During the last decade, protein fusion technologies were widely used to enhance soluble expression of the proteins (e.g., the use of soluble tags) as well as to facilitate enzyme purification (e.g., the use of glutathione S-transferase (GST) tags) (Chen et al. 2013; Zhang et al. 2009). This concept was hardly used in the context of synthetic applications. Only a few studies have reported on enzyme fusion to achieve self-sufficient cofactor regeneration (e.g., fusion of BVMOs to NADPH-regenerating phosphite dehydrogenase) (de Gonzalo et al. 2011; Pazmino et al. 2008, 2009).

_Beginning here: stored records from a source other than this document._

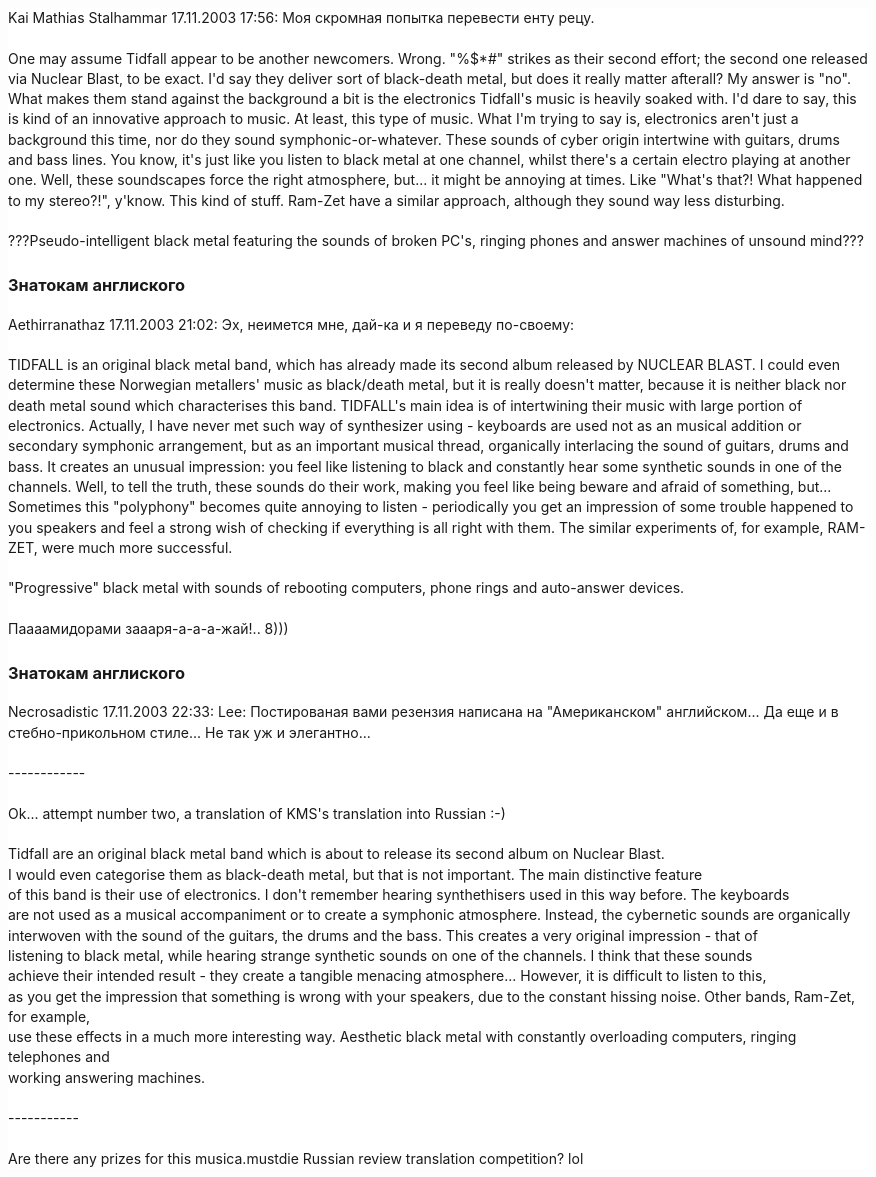 Kai Mathias Stalhammar 17.11.2003 17:56:
Моя скромная попытка перевести енту рецу.<BR><BR>One may assume Tidfall appear to be another newcomers. Wrong. "%$*#" strikes as their second effort; the second one released via Nuclear Blast, to be exact. I'd say they deliver sort of black-death metal, but does it really matter afterall? My answer is "no". What makes them stand against the background a bit is the electronics Tidfall's music is heavily soaked with. I'd dare to say, this is kind of an innovative approach to music. At least, this type of music. What I'm trying to say is, electronics aren't just a background this time, nor do they sound symphonic-or-whatever. These sounds of cyber origin intertwine with guitars, drums and bass lines. You know, it's just like you listen to black metal at one channel, whilst there's a certain electro playing at another one. Well, these soundscapes force the right atmosphere, but... it might be annoying at times. Like "What's that?! What happened to my stereo?!", y'know. This kind of stuff. Ram-Zet have a similar approach, although they sound way less disturbing.<BR> <BR>???Pseudo-intelligent black metal featuring the sounds of broken PC's, ringing phones and answer machines of unsound mind???

### Знатокам англиского

Aethirranathaz 17.11.2003 21:02:
Эх, неимется мне, дай-ка и я переведу по-своему:<BR><BR>TIDFALL is an original black metal band, which has already made its second album released by NUCLEAR BLAST. I could even determine these Norwegian metallers' music as black/death metal, but it is really doesn't matter, because it is neither black nor death metal sound which characterises this band. TIDFALL's main idea is of intertwining their music with large portion of electronics. Actually, I have never met such way of synthesizer using - keyboards are used not as an musical addition or secondary symphonic arrangement, but as an important musical thread, organically interlacing the sound of guitars, drums and bass. It creates an unusual impression: you feel like listening to black and constantly hear some synthetic sounds in one of the channels. Well, to tell the truth, these sounds do their work, making you feel like being beware and afraid of something, but... Sometimes this "polyphony" becomes quite annoying to listen - periodically you get an impression of some trouble happened to you speakers and feel a strong wish of checking if everything is all right with them. The similar experiments of, for example, RAM-ZET, were much more successful.<BR><BR>"Progressive" black metal with sounds of rebooting computers, phone rings and auto-answer devices.<BR><BR>Паааамидорами заааря-а-а-а-жай!.. 8)))

### Знатокам англиского

Necrosadistic 17.11.2003 22:33:
Lee: Постированая вами резензия написана на "Американском" английском... Да еще и в стебно-прикольном стиле... Не так уж и элегантно...<BR><BR>------------<BR><BR>Ok... attempt number two, a translation of KMS's translation into Russian :-)<BR><BR>Tidfall are an original black metal band which is about to release its second album on Nuclear Blast.<BR>I would even categorise them as black-death metal, but that is not important. The main distinctive feature <BR>of this band is their use of electronics. I don't remember hearing synthethisers used in this way before. The keyboards <BR>are not used as a musical accompaniment or to create a symphonic atmosphere. Instead, the cybernetic sounds are organically<BR>interwoven with the sound of the guitars, the drums and the bass. This creates a very original impression - that of<BR>listening to black metal, while hearing strange synthetic sounds on one of the channels. I think that these sounds <BR>achieve their intended result - they create a tangible menacing atmosphere... However, it is difficult to listen to this, <BR>as you get the impression that something is wrong with your speakers, due to the constant hissing noise. Other bands, Ram-Zet, for example, <BR>use these effects in a much more interesting way. Aesthetic black metal with constantly overloading computers, ringing telephones and <BR>working answering machines.<BR><BR>-----------<BR><BR>Are there any prizes for this musica.mustdie Russian review translation competition? lol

We demonstrated here that enzyme fusion is a promising technology to improve performance of two-step whole-cell biocatalysis. Oxygenation activity of the recombinant E. coli cells with respect to long-chain unsaturated sec-alcohols (e.g., 12-hydroxyoctadec-9-enoic acid (1a), 13-hydroxyoctadec-9-enoic acid (2a), 14-hydroxyicos-11-enoic acid (4a)) and medium-chain saturated sec-alcohols (e.g., 5-hydroxydecanoic acid) into the corresponding esters was significantly improved by using the ADH-BVMO fusion enzymes (Tables 3 and 4). The protein fusion appeared to contribute to functional expression of the catalytic enzymes (i.e., BVMOs) in recombinant E. coli cells. In addition, the substantial improvement in biotransformation activity of the recombinant E. coli cells might be also ascribed to an increase in mass transport efficiency of the reaction substrate. Enzyme fusion was reported to improve protein–protein interactions, which may lead to channeling intermediates between enzymes or localizing two active sites in close proximity (Chen et al. 2013). However, why the relative catalytic activity of the fusion enzymes was dependent upon the structure of the reaction substrates (e.g., position of a double bond, carbon chain length) remains to be investigated.

The biotransformation activity of the recombinant cells was markedly influenced by type of the fusion linkers (Tables 3 and 4). The flexible linker (i.e., glycine-rich linker)-based fusion enzymes such as ADH-Gly-BVMO and ADH-Gly-MO16 allowed the whole cells to reach higher productivity than the cells expressing the rather rigid α-helix linker-based fusion enzymes (i.e., ADH-FOM-BVMO, ADH-FOM-MO16). Thereby, optimization of the fusion linkers may allow further increase in functional expression and activity of the biotransformation enzymes.

All the results suggest that fusion of the catalytic enzymes could be used to improve productivity and product yields in the cascade reactions of substrates with low water solubility (e.g., amination of primary alcohols (Sattler et al. 2012; Song et al. 2014), conversion of flavanones into dihydrochalcones (Gall et al. 2013), and halogenation of substituted tryptophan derivatives (Frese et al. 2014)). Therefore, we assumed that protein fusion technologies are promising tools to improve performance of multistep biocatalysis.